The dielectrophoretic disassociation of chloride ions and the influence on diamagnetic anisotropy in cell membranes.

Chloride channels represent ubiquitously expressed proteins that regulate fundamental cellular processes including membrane potential, maintenance of intracellular pH, and regulation of cell volume. However, mechanisms to modulate this large family of ion channels have remained elusive to date. This large chloride channel family does not appear to operate with selectivity similar to the sodium and potassium channels. These unique channels appear to be bi-directional cotransporters of two or more different molecules or ions across a bilayer phospholipid membrane. Here we show how 3 amperes of direct current from a device that generates an electromagnetic field in a 3 mM hypotonic saline solution leads to a dielectrophoretic disassociation of the chloride ion from its chloro-metabolites transforming it into a polymorphic diamagnetically disassociated bio-chloride (bCl-). This field treated aqueous solution appears to continue to induce a magnetic moment change in solution for some hours when no longer under the influence of the direct current; for when this field influenced solution is used to reconstitute growth media of human breast carcinoma (MDA-MB-231) and human breast epithelial (MCF-10A) cells in vitro, significant changes in chloride ion channel expression, membrane potential, cell volume, and a massive transcriptional reprogramming of 2,468 genes expressions by Human Genome U133 Plus 2.0 Gene Chip Array (Affymetrix) analyses occur. We will highlight how the strong changes in chloride ion channel expression and cell physiology could be intricately linked to enhanced diamagnetic anisotropy in cell membranes that occur under the influence of this disassociated polymorphic bCl-.

Bioelectric Field Enhancement: The Influence on Membrane Potential and Cell Migration In Vitro.

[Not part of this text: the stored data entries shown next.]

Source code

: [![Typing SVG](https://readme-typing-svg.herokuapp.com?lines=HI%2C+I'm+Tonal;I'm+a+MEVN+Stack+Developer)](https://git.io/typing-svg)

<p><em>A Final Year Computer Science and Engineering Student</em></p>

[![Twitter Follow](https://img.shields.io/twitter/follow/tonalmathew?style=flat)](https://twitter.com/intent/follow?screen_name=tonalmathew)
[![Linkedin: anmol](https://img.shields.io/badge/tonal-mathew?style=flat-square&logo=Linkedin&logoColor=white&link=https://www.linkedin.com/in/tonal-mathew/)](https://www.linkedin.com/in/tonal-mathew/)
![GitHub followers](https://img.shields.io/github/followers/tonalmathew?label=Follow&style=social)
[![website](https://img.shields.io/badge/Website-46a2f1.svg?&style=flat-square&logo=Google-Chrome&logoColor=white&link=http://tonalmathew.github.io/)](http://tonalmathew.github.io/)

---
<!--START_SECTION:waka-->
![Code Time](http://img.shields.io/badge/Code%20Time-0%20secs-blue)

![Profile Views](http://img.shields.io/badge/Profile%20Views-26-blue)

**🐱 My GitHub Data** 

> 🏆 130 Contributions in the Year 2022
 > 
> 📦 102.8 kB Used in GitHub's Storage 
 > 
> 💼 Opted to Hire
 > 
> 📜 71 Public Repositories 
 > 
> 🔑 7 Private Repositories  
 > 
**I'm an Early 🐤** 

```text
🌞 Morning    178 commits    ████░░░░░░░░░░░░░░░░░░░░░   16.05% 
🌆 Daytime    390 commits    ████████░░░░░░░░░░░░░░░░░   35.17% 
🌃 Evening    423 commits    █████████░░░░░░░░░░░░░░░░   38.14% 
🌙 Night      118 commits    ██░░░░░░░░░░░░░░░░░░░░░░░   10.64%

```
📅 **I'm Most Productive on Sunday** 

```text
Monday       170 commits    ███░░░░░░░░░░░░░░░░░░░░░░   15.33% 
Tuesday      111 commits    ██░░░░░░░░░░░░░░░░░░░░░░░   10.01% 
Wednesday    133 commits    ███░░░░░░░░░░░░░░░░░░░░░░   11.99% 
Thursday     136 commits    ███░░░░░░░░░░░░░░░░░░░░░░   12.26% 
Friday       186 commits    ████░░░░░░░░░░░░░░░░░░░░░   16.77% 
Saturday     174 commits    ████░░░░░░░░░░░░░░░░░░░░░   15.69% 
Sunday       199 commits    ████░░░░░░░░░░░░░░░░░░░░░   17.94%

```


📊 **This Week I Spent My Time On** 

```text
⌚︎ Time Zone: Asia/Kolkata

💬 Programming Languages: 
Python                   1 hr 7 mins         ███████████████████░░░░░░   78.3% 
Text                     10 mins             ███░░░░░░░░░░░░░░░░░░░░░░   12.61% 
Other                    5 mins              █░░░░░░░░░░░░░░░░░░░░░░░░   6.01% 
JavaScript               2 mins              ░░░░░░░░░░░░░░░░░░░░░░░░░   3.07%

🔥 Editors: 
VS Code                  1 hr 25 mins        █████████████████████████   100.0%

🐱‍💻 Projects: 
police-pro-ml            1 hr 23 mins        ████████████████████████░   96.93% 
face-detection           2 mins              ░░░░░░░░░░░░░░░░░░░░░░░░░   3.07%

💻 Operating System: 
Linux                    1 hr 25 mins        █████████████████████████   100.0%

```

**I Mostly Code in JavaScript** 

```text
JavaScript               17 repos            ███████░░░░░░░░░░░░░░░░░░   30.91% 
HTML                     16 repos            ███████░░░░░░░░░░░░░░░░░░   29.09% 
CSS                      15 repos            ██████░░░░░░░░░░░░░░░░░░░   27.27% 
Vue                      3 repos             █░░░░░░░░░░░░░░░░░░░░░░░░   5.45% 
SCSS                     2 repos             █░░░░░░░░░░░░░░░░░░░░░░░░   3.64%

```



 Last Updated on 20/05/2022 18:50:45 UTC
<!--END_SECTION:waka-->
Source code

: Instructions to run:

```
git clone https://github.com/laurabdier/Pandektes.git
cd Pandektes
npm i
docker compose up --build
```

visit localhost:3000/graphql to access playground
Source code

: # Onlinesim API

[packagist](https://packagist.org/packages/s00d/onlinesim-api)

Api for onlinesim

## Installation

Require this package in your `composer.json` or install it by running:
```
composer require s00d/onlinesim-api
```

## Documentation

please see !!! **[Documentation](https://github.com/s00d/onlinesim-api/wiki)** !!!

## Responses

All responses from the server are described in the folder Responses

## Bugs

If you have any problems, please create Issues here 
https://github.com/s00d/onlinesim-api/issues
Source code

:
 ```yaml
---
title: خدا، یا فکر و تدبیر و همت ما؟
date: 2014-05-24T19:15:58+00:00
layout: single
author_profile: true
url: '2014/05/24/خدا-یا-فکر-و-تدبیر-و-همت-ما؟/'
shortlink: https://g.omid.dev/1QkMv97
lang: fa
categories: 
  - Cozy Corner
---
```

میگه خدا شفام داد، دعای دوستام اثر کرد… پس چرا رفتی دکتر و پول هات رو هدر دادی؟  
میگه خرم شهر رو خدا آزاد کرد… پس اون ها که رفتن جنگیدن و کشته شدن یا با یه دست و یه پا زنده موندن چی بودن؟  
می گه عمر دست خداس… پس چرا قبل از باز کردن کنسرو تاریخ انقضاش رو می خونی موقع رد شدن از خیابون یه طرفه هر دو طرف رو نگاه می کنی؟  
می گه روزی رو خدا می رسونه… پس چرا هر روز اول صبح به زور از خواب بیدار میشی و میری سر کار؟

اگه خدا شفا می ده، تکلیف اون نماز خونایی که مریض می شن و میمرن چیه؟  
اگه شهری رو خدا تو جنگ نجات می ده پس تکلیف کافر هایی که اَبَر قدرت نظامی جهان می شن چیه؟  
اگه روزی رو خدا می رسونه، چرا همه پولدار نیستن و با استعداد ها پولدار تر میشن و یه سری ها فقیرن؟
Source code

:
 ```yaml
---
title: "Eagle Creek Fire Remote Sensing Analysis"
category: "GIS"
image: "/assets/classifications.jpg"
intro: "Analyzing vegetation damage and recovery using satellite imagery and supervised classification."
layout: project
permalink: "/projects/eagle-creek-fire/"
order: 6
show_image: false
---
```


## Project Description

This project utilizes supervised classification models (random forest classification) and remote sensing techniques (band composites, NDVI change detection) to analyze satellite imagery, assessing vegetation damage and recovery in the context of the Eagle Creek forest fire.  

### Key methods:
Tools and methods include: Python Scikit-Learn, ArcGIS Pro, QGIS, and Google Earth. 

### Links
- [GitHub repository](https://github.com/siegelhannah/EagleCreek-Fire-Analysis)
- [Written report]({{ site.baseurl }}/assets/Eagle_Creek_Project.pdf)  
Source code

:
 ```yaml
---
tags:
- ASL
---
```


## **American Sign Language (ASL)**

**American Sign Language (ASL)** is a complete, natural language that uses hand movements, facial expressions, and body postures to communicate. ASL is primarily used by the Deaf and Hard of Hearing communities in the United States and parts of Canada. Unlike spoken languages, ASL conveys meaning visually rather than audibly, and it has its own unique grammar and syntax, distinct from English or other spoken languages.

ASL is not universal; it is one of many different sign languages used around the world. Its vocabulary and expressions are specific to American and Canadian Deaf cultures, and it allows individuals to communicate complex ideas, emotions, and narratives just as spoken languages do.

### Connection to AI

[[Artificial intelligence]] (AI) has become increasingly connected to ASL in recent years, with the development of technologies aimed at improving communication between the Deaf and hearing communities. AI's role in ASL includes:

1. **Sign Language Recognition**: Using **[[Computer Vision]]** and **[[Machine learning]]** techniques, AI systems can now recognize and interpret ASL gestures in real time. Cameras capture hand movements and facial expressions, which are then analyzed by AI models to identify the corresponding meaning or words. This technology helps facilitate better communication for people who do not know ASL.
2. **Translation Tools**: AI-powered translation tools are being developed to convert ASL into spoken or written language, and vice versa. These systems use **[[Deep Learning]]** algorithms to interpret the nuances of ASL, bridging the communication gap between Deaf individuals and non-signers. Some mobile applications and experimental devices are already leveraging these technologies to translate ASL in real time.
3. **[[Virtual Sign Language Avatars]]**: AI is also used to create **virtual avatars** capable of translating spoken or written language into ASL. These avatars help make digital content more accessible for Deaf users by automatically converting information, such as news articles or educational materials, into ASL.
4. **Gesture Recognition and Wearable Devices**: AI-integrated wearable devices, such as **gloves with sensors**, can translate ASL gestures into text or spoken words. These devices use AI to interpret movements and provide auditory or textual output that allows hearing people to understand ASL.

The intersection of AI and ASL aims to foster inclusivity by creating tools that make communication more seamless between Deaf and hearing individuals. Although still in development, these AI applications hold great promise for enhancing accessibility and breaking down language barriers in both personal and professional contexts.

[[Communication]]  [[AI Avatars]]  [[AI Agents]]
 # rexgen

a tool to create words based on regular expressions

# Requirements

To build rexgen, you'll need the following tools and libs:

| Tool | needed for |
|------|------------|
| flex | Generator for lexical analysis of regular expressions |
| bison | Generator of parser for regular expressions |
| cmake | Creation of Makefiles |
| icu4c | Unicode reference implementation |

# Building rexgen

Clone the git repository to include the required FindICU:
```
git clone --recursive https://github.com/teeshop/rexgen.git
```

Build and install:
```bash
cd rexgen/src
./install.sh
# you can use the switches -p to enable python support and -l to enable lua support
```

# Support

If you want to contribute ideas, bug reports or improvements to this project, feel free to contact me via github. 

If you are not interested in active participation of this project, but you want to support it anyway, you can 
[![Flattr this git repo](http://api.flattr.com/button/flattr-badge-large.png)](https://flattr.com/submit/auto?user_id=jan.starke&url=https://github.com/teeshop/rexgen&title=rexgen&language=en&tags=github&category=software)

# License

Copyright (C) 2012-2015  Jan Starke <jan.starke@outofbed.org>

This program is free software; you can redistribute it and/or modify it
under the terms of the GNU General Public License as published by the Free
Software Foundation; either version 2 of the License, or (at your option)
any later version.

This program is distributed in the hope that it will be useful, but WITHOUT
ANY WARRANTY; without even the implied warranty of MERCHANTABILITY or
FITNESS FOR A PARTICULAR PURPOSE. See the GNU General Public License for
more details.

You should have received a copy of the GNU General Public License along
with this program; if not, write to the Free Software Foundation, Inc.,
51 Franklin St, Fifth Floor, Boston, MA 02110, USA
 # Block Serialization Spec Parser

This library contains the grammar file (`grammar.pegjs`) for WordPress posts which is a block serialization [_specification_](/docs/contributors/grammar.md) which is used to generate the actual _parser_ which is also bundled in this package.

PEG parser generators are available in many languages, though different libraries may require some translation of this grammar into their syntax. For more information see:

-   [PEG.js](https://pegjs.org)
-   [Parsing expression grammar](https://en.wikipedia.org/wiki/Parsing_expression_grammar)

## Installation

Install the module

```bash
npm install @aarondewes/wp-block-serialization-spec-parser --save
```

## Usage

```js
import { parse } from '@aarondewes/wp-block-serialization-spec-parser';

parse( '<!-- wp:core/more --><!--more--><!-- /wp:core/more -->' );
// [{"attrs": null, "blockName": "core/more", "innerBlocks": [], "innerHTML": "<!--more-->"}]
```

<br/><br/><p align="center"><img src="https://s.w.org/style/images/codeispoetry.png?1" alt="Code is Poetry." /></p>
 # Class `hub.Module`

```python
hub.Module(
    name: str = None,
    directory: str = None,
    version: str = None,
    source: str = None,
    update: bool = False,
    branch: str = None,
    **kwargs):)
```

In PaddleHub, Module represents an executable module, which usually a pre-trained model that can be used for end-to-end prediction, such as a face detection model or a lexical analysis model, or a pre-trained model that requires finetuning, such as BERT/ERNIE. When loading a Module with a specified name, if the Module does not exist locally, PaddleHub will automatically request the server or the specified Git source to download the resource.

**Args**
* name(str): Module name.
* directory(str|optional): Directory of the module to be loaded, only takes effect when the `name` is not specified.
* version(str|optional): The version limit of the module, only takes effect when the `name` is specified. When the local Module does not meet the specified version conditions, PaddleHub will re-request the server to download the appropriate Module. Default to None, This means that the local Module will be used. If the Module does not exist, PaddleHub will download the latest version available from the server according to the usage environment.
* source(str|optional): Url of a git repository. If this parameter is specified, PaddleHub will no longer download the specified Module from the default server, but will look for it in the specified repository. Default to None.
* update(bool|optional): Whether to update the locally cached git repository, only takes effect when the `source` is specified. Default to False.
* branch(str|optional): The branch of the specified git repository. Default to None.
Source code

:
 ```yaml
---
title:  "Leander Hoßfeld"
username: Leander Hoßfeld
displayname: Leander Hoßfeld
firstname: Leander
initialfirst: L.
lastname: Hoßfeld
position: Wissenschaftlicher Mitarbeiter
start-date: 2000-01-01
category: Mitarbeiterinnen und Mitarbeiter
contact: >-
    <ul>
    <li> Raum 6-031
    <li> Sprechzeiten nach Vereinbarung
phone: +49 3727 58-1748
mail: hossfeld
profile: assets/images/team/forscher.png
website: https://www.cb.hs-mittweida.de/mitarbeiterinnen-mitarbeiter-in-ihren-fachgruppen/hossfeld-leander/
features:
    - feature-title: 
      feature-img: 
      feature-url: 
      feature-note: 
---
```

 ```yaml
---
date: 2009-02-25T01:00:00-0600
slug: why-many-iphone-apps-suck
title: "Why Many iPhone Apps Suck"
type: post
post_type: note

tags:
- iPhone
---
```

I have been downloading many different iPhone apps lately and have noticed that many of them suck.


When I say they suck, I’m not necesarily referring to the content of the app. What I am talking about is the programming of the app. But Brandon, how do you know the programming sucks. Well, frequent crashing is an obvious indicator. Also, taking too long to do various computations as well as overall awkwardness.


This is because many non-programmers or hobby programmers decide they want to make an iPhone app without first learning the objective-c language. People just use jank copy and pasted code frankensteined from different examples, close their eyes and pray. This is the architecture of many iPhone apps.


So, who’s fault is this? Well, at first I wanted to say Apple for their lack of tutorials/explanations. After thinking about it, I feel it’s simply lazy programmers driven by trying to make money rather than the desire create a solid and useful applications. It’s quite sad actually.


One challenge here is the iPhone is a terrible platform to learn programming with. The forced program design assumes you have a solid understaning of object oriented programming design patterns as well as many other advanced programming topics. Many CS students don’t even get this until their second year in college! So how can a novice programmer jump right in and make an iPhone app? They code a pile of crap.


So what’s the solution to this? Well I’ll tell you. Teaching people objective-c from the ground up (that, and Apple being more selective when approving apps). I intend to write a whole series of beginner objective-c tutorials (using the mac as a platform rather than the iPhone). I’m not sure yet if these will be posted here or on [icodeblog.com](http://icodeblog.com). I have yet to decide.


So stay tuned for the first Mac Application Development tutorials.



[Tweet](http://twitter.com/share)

Objective: The extracellular matrix consists of critical components that affect fibroblast polarization and migration. The existence of both intrinsic and extrinsic electrical signals that play essential roles in the development, physiology, regeneration, and pathology of cells was discovered over a century ago. In this study, we study how the Bioelectric Field Enhancement (BEFE) device and its generated electromagnetic field (EMF) by continuous direct current (DC) significantly affect the membrane potential and cell migration of fibroblasts in vitro. Approach: This is an experimental analysis of membrane potential and cell migration of murine fibroblasts when grown in treated media that has been reconstituted with an aqueous solution that has been exposed to an EMF, which is generated by this device versus fibroblasts grown in identically prepared control media that has not been exposed to the EMF. Results: The growth of fibroblasts in the treated media shows a strong percent change in polarization of the plasma membrane and significant increase in cell migration compared to control groups. Innovation: These experiments show the potential for an adjunct wound care therapy using a continuous DC EMF application through a medium of water. Conclusion: Growth media that was reconstituted with an aqueous solution that had been exposed to this DC derived EMF shows significant changes in cell polarity and cell migration of fibroblasts in vitro. The BEFE device has shown enhanced chronic wound healing in anecdotal reports from patients globally for decades when used as a footbath/bath and could lead to a novel EMF application in wound healing.